Problem statement: Please return every line from the entries that has the string "without" in it.

Input material:
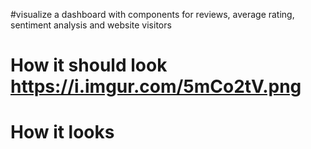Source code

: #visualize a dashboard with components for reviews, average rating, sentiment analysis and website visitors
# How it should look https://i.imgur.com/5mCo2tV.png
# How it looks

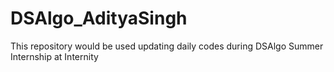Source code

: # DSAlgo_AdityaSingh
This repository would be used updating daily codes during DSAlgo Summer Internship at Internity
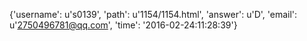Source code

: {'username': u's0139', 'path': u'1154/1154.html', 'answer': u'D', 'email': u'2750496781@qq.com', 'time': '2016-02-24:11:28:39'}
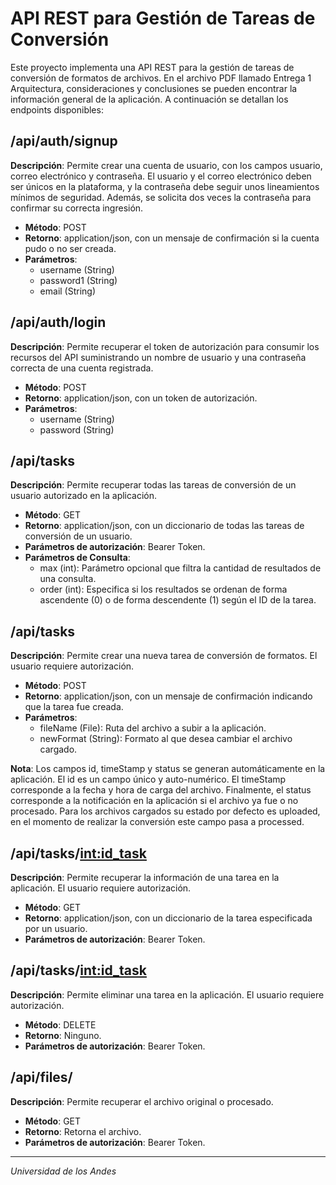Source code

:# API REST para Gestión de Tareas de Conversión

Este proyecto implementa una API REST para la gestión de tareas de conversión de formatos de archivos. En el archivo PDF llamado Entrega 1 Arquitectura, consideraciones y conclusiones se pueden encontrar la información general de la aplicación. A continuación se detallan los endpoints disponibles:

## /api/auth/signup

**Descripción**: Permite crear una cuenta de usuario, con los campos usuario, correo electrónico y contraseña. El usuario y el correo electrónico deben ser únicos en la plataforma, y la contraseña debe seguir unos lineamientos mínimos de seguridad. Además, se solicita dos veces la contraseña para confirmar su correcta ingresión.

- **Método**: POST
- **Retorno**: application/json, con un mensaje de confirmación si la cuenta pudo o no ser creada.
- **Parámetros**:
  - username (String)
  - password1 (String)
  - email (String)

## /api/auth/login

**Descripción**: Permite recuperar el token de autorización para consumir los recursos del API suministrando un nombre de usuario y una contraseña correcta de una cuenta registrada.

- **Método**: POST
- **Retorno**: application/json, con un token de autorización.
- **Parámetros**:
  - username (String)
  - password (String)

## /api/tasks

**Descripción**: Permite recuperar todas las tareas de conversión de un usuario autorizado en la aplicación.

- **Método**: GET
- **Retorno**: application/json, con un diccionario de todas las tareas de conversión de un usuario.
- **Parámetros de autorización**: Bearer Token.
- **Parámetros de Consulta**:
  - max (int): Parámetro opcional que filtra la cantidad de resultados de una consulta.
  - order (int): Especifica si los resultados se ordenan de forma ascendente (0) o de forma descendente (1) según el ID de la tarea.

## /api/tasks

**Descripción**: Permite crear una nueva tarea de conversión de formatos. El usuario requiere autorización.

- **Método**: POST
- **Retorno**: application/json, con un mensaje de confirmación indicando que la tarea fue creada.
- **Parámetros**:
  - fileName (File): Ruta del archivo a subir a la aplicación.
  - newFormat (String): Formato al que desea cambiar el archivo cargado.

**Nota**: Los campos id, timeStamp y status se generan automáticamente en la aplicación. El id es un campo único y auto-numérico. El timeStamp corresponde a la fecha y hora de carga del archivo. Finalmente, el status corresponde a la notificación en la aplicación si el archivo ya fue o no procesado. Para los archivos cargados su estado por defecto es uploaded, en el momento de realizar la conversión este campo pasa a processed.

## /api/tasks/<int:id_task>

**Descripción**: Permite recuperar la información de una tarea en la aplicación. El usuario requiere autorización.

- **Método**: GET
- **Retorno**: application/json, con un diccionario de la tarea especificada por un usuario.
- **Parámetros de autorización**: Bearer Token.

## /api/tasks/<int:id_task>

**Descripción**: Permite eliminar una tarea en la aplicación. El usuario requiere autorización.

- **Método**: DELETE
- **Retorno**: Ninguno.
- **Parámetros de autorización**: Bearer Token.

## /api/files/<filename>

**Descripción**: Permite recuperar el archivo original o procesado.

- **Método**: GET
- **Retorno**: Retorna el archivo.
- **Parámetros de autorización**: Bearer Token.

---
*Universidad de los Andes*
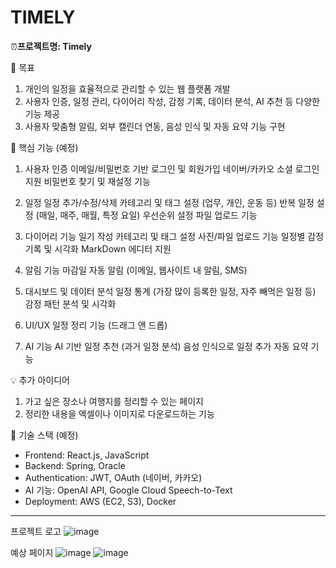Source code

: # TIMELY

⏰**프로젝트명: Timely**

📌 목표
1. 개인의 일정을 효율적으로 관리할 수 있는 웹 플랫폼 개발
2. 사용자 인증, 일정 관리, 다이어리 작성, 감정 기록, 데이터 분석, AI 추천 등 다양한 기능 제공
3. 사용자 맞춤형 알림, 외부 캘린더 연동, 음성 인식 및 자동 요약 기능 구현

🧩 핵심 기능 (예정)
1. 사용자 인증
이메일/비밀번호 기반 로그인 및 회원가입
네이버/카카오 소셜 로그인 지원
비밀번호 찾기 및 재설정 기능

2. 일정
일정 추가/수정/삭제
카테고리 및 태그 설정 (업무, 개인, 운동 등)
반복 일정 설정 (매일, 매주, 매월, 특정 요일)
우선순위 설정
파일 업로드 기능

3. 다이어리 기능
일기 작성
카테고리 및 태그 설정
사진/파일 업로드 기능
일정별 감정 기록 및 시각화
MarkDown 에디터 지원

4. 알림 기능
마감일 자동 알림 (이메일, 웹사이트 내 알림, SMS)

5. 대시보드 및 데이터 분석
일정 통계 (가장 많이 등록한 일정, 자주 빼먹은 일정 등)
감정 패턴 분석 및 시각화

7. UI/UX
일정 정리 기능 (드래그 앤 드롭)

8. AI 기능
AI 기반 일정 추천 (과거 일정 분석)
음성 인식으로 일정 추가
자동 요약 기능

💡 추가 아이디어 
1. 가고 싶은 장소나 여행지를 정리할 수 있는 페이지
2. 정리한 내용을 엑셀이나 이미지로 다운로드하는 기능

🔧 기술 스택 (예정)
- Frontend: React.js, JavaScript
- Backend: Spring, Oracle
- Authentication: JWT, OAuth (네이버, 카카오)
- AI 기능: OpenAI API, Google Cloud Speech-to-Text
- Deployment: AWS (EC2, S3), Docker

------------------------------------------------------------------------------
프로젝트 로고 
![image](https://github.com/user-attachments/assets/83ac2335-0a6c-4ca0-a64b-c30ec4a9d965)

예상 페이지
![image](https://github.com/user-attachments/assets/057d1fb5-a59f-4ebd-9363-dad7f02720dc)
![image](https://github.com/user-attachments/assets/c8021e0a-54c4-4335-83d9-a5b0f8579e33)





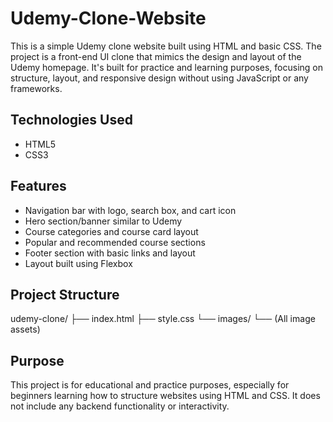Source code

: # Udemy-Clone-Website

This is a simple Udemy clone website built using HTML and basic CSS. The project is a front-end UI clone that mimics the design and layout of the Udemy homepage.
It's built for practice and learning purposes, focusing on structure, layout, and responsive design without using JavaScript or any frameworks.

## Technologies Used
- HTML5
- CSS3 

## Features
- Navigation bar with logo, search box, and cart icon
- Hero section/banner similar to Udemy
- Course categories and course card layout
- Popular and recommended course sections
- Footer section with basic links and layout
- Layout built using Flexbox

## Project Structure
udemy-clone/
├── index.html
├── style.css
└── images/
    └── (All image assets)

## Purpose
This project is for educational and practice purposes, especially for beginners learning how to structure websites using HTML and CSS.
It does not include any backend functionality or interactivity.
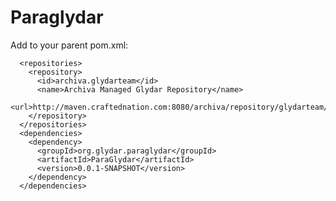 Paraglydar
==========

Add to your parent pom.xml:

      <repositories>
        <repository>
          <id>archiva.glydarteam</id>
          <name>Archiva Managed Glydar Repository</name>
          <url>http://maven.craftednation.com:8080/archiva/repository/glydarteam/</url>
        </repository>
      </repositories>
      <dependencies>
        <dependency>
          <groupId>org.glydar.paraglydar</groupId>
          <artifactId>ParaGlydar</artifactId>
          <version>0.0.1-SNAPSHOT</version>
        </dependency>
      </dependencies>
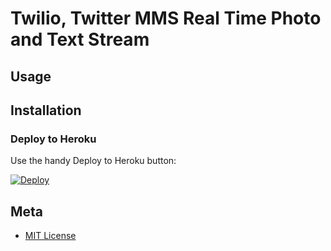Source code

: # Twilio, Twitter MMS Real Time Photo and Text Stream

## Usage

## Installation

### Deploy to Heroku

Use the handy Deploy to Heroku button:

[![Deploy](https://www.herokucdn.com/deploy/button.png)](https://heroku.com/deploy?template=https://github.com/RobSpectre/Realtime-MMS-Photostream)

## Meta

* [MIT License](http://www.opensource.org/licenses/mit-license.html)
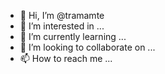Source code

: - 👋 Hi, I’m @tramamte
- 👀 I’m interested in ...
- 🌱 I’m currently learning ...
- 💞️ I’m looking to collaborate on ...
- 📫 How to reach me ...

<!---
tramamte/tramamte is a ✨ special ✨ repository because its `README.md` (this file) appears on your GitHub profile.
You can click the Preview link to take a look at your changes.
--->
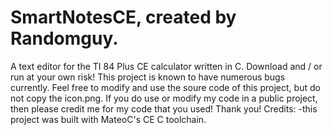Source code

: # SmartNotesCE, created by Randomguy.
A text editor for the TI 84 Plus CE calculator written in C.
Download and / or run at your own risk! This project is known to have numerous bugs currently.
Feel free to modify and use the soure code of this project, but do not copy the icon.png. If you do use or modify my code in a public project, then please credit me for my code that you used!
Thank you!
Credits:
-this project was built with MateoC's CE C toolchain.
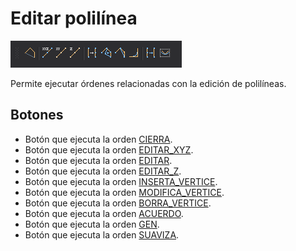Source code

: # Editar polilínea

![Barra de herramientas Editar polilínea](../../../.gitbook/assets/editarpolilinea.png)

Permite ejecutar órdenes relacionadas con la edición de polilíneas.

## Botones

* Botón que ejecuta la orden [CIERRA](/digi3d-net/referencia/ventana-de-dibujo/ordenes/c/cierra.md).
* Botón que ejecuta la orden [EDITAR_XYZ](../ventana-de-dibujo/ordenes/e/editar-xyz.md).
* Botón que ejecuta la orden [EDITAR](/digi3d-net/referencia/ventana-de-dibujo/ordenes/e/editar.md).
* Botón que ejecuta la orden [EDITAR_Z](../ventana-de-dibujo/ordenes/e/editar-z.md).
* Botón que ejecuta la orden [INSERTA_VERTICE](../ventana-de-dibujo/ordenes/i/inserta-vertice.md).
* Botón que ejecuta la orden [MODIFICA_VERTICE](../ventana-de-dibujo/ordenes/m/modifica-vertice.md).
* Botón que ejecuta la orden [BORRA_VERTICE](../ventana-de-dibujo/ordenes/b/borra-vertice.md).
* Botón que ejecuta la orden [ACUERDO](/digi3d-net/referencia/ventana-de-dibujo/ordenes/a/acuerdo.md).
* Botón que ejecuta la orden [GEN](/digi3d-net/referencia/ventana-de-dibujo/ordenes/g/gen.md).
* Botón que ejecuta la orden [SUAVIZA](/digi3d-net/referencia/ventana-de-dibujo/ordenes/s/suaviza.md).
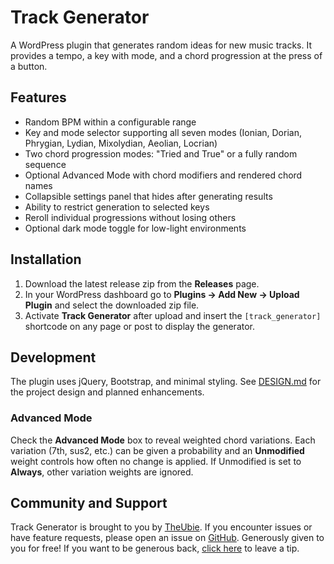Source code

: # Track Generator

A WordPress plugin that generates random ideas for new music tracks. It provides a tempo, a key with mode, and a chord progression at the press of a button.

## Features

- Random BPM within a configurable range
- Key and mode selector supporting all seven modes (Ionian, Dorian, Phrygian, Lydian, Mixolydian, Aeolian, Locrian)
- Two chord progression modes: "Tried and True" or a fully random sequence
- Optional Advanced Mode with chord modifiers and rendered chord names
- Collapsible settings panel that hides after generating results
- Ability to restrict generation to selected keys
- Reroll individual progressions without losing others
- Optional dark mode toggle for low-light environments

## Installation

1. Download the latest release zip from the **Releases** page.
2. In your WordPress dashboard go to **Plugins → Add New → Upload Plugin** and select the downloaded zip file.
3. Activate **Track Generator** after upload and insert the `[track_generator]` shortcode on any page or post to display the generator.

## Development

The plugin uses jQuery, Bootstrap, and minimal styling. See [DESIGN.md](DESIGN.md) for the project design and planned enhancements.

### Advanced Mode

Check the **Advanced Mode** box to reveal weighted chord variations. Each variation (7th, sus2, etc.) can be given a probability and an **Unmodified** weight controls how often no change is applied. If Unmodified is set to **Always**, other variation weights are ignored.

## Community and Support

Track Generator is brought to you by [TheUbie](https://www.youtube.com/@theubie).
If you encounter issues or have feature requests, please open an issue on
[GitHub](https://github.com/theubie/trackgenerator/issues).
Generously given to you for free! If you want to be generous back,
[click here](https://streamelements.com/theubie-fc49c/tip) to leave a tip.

Written answer:
It's built for practice and learning purposes, focusing on structure, layout, and responsive design without using JavaScript or any frameworks.
- Reroll individual progressions without losing others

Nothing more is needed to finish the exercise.